Валентин Дьяконов: Забудь про античность. Повторяю еще раз, ключевое слово здесь — «потребительское». Это на самом деле история про капитализм, пусть даже наше государство настаивало на том, что он называется социализмом. Эта история про легкую промышленность. И в принципе неважно, является ли художник эдаким кустарем, — а он действительно, как и перед революцией, как в раннем авангарде, становится в эту эпоху кустарем. Когда, скажем, Рогинский пишет плитку, он является поп-художником в том смысле, что он ее пишет, потому что контекст эпохи приводит его к мысли о вещизме. Его вещизм — это вещизм, вырастающий из повседневных связей, страхов и надежд. Он делает это, потому что не может не делать. Революционный, как Джеймс Дин, Олег Табаков в «Шумном дне» (фильме, который не представлен ни в Музее Москвы, ни в Третьяковке, что я считаю досадным упущением) и эти буржуазные ребята из фильмов Хуциева — все это никакого отношения к революции не имеет.
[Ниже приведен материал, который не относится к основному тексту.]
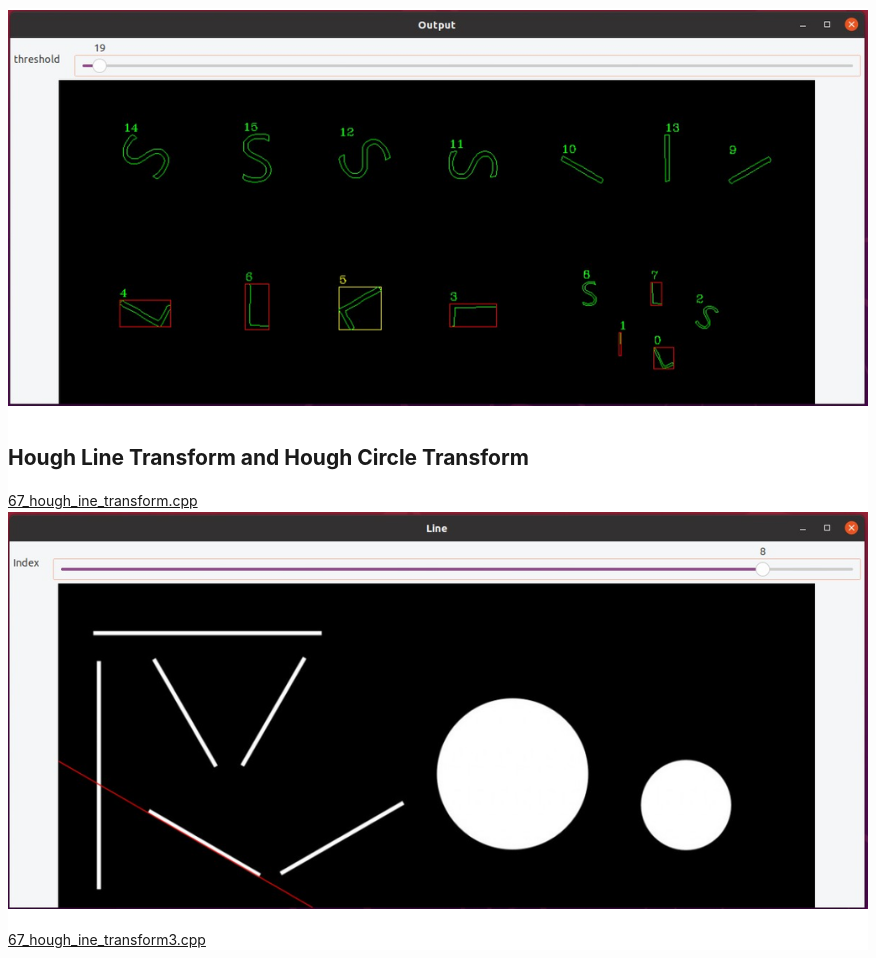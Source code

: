<img src="media/66_hu_moments3.jpg" width="900" height="400">  

## Hough Line Transform and Hough Circle Transform  

[67_hough_ine_transform.cpp](cpp/67_hough_ine_transform.cpp)  
<img src="media/67_hough_line_transform.jpg" width="900" height="400">  

[67_hough_ine_transform3.cpp](cpp/67_hough_ine_transform3.cpp)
Важнее следы войны и призраки репрессированных, о которых толком нельзя говорить. В Третьяковке, кстати, ударным получился зал, где представлен диалог о недавнем прошлом — художников с… неясно кем, потому что общество вплоть до конца 1980-х строго дозировало травматичные моменты. Об этом, кстати, там написано в волл-тексте. Чтобы понять, о чем вообще шла речь и могла идти речь в эту эпоху, нужно идти в Пушкинский музей и смотреть выставку Вайбеля и Гиллена (Петер Вайбель, председатель ZKM / Центра искусства и медиа, Карлсруэ, и независимый куратор Экхард Гиллен — кураторы выставки «Лицом к будущему. Искусство Европы 1945–1968». — Артгид)
Мария Кравцова: Раз уж речь зашла о Пушкинском. Меня поразило, как на вернисаже наши старшие коллеги, не буду называть их имена, ярые антисоветчики, возмущались тем, как названия разделов возвращают их к советским идеологическим клише. «Борьба за мир» и все то, от чего у них сразу начинается изжога. Они были так убедительны в своем негодовании, что у меня сложилось впечатление, будто они действительно не подозревают, какой важной темой в послевоенной Европе была тема неповторения войны, как европейцы боялись войны и как они действительно были готовы бороться за мир.
Данила Булатов: Мы могли бы назвать этот раздел «Пасхальные марши», но, боюсь, это было бы не очень понятно публике.
Мария Кравцова: И вы сознательно начали говорить с ней советскими штампами.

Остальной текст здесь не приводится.